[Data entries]

+--

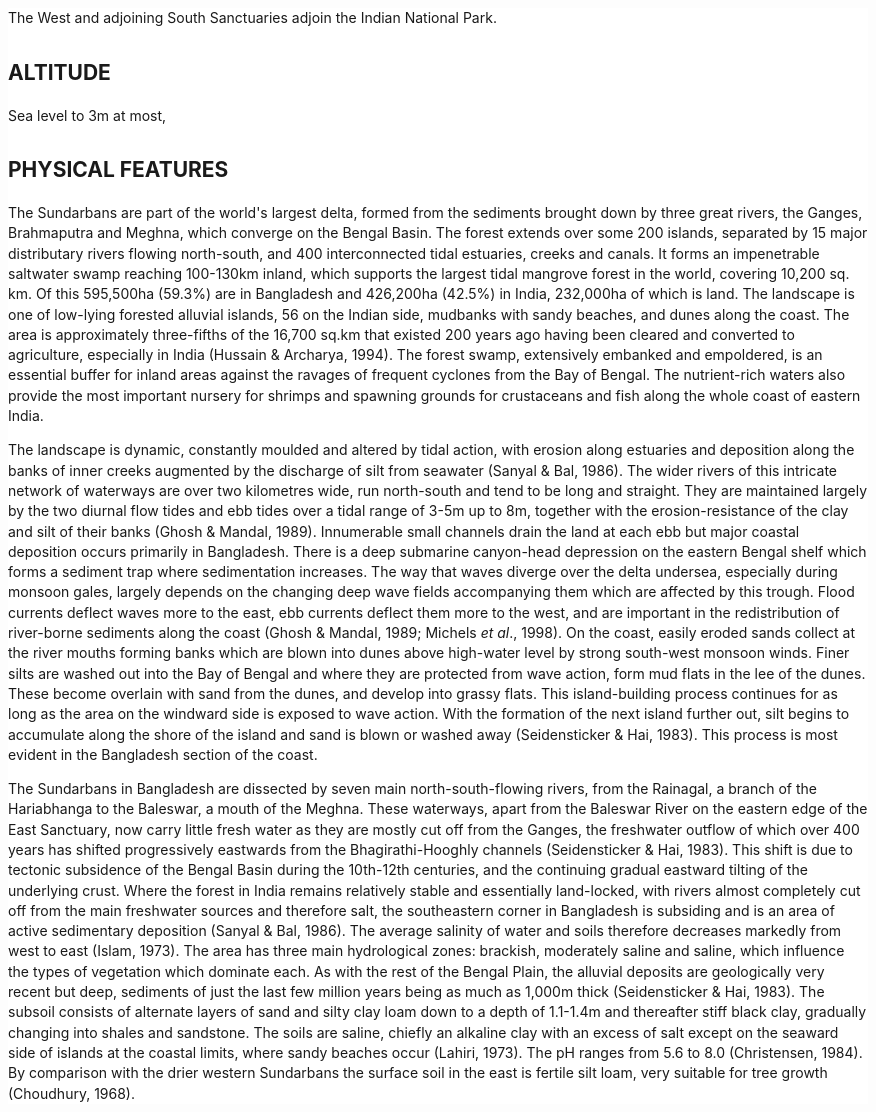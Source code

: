 The West and adjoining South Sanctuaries adjoin the Indian National Park.

ALTITUDE
--------

Sea level to 3m at most,

PHYSICAL FEATURES
-----------------

The Sundarbans are part of the world's largest delta, formed from the sediments brought down by three great rivers, the Ganges, Brahmaputra and Meghna, which converge on the Bengal Basin. The forest extends over some 200 islands, separated by 15 major distributary rivers flowing north-south, and 400 interconnected tidal estuaries, creeks and canals. It forms an impenetrable saltwater swamp reaching 100-130km inland, which supports the largest tidal mangrove forest in the world, covering 10,200 sq. km. Of this 595,500ha (59.3%) are in Bangladesh and 426,200ha (42.5%) in India, 232,000ha of which is land. The landscape is one of low-lying forested alluvial islands, 56 on the Indian side, mudbanks with sandy beaches, and dunes along the coast. The area is approximately three-fifths of the 16,700 sq.km that existed 200 years ago having been cleared and converted to agriculture, especially in India (Hussain & Archarya, 1994). The forest swamp, extensively embanked and empoldered, is an essential buffer for inland areas against the ravages of frequent cyclones from the Bay of Bengal. The nutrient-rich waters also provide the most important nursery for shrimps and spawning grounds for crustaceans and fish along the whole coast of eastern India.

The landscape is dynamic, constantly moulded and altered by tidal action, with erosion along estuaries and deposition along the banks of inner creeks augmented by the discharge of silt from seawater (Sanyal & Bal, 1986). The wider rivers of this intricate network of waterways are over two kilometres wide, run north-south and tend to be long and straight. They are maintained largely by the two diurnal flow tides and ebb tides over a tidal range of 3-5m up to 8m, together with the erosion-resistance of the clay and silt of their banks (Ghosh & Mandal, 1989). Innumerable small channels drain the land at each ebb but major coastal deposition occurs primarily in Bangladesh. There is a deep submarine canyon-head depression on the eastern Bengal shelf which forms a sediment trap where sedimentation increases. The way that waves diverge over the delta undersea, especially during monsoon gales, largely depends on the changing deep wave fields accompanying them which are affected by this trough. Flood currents deflect waves more to the east, ebb currents deflect them more to the west, and are important in the redistribution of river-borne sediments along the coast (Ghosh & Mandal, 1989; Michels *et al*., 1998). On the coast, easily eroded sands collect at the river mouths forming banks which are blown into dunes above high-water level by strong south-west monsoon winds. Finer silts are washed out into the Bay of Bengal and where they are protected from wave action, form mud flats in the lee of the dunes. These become overlain with sand from the dunes, and develop into grassy flats. This island-building process continues for as long as the area on the windward side is exposed to wave action. With the formation of the next island further out, silt begins to accumulate along the shore of the island and sand is blown or washed away (Seidensticker & Hai, 1983). This process is most evident in the Bangladesh section of the coast.

The Sundarbans in Bangladesh are dissected by seven main north-south-flowing rivers, from the Rainagal, a branch of the Hariabhanga to the Baleswar, a mouth of the Meghna. These waterways, apart from the Baleswar River on the eastern edge of the East Sanctuary, now carry little fresh water as they are mostly cut off from the Ganges, the freshwater outflow of which over 400 years has shifted progressively eastwards from the Bhagirathi-Hooghly channels (Seidensticker & Hai, 1983). This shift is due to tectonic subsidence of the Bengal Basin during the 10th-12th centuries, and the continuing gradual eastward tilting of the underlying crust. Where the forest in India remains relatively stable and essentially land-locked, with rivers almost completely cut off from the main freshwater sources and therefore salt, the southeastern corner in Bangladesh is subsiding and is an area of active sedimentary deposition (Sanyal & Bal, 1986). The average salinity of water and soils therefore decreases markedly from west to east (Islam, 1973). The area has three main hydrological zones: brackish, moderately saline and saline, which influence the types of vegetation which dominate each. As with the rest of the Bengal Plain, the alluvial deposits are geologically very recent but deep, sediments of just the last few million years being as much as 1,000m thick (Seidensticker & Hai, 1983). The subsoil consists of alternate layers of sand and silty clay loam down to a depth of 1.1-1.4m and thereafter stiff black clay, gradually changing into shales and sandstone. The soils are saline, chiefly an alkaline clay with an excess of salt except on the seaward side of islands at the coastal limits, where sandy beaches occur (Lahiri, 1973). The pH ranges from 5.6 to 8.0 (Christensen, 1984). By comparison with the drier western Sundarbans the surface soil in the east is fertile silt loam, very suitable for tree growth (Choudhury, 1968).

+--

(WHAT TO PRODUCE): The reply must hold every line above exactly as written and none of the pictures.

(RESPONSE):
Source code

: The West and adjoining South Sanctuaries adjoin the Indian National Park.

ALTITUDE
--------

Sea level to 3m at most,

PHYSICAL FEATURES
-----------------

The Sundarbans are part of the world's largest delta, formed from the sediments brought down by three great rivers, the Ganges, Brahmaputra and Meghna, which converge on the Bengal Basin. The forest extends over some 200 islands, separated by 15 major distributary rivers flowing north-south, and 400 interconnected tidal estuaries, creeks and canals. It forms an impenetrable saltwater swamp reaching 100-130km inland, which supports the largest tidal mangrove forest in the world, covering 10,200 sq. km. Of this 595,500ha (59.3%) are in Bangladesh and 426,200ha (42.5%) in India, 232,000ha of which is land. The landscape is one of low-lying forested alluvial islands, 56 on the Indian side, mudbanks with sandy beaches, and dunes along the coast. The area is approximately three-fifths of the 16,700 sq.km that existed 200 years ago having been cleared and converted to agriculture, especially in India (Hussain & Archarya, 1994). The forest swamp, extensively embanked and empoldered, is an essential buffer for inland areas against the ravages of frequent cyclones from the Bay of Bengal. The nutrient-rich waters also provide the most important nursery for shrimps and spawning grounds for crustaceans and fish along the whole coast of eastern India.

The landscape is dynamic, constantly moulded and altered by tidal action, with erosion along estuaries and deposition along the banks of inner creeks augmented by the discharge of silt from seawater (Sanyal & Bal, 1986). The wider rivers of this intricate network of waterways are over two kilometres wide, run north-south and tend to be long and straight. They are maintained largely by the two diurnal flow tides and ebb tides over a tidal range of 3-5m up to 8m, together with the erosion-resistance of the clay and silt of their banks (Ghosh & Mandal, 1989). Innumerable small channels drain the land at each ebb but major coastal deposition occurs primarily in Bangladesh. There is a deep submarine canyon-head depression on the eastern Bengal shelf which forms a sediment trap where sedimentation increases. The way that waves diverge over the delta undersea, especially during monsoon gales, largely depends on the changing deep wave fields accompanying them which are affected by this trough. Flood currents deflect waves more to the east, ebb currents deflect them more to the west, and are important in the redistribution of river-borne sediments along the coast (Ghosh & Mandal, 1989; Michels *et al*., 1998). On the coast, easily eroded sands collect at the river mouths forming banks which are blown into dunes above high-water level by strong south-west monsoon winds. Finer silts are washed out into the Bay of Bengal and where they are protected from wave action, form mud flats in the lee of the dunes. These become overlain with sand from the dunes, and develop into grassy flats. This island-building process continues for as long as the area on the windward side is exposed to wave action. With the formation of the next island further out, silt begins to accumulate along the shore of the island and sand is blown or washed away (Seidensticker & Hai, 1983). This process is most evident in the Bangladesh section of the coast.

The Sundarbans in Bangladesh are dissected by seven main north-south-flowing rivers, from the Rainagal, a branch of the Hariabhanga to the Baleswar, a mouth of the Meghna. These waterways, apart from the Baleswar River on the eastern edge of the East Sanctuary, now carry little fresh water as they are mostly cut off from the Ganges, the freshwater outflow of which over 400 years has shifted progressively eastwards from the Bhagirathi-Hooghly channels (Seidensticker & Hai, 1983). This shift is due to tectonic subsidence of the Bengal Basin during the 10th-12th centuries, and the continuing gradual eastward tilting of the underlying crust. Where the forest in India remains relatively stable and essentially land-locked, with rivers almost completely cut off from the main freshwater sources and therefore salt, the southeastern corner in Bangladesh is subsiding and is an area of active sedimentary deposition (Sanyal & Bal, 1986). The average salinity of water and soils therefore decreases markedly from west to east (Islam, 1973). The area has three main hydrological zones: brackish, moderately saline and saline, which influence the types of vegetation which dominate each. As with the rest of the Bengal Plain, the alluvial deposits are geologically very recent but deep, sediments of just the last few million years being as much as 1,000m thick (Seidensticker & Hai, 1983). The subsoil consists of alternate layers of sand and silty clay loam down to a depth of 1.1-1.4m and thereafter stiff black clay, gradually changing into shales and sandstone. The soils are saline, chiefly an alkaline clay with an excess of salt except on the seaward side of islands at the coastal limits, where sandy beaches occur (Lahiri, 1973). The pH ranges from 5.6 to 8.0 (Christensen, 1984). By comparison with the drier western Sundarbans the surface soil in the east is fertile silt loam, very suitable for tree growth (Choudhury, 1968).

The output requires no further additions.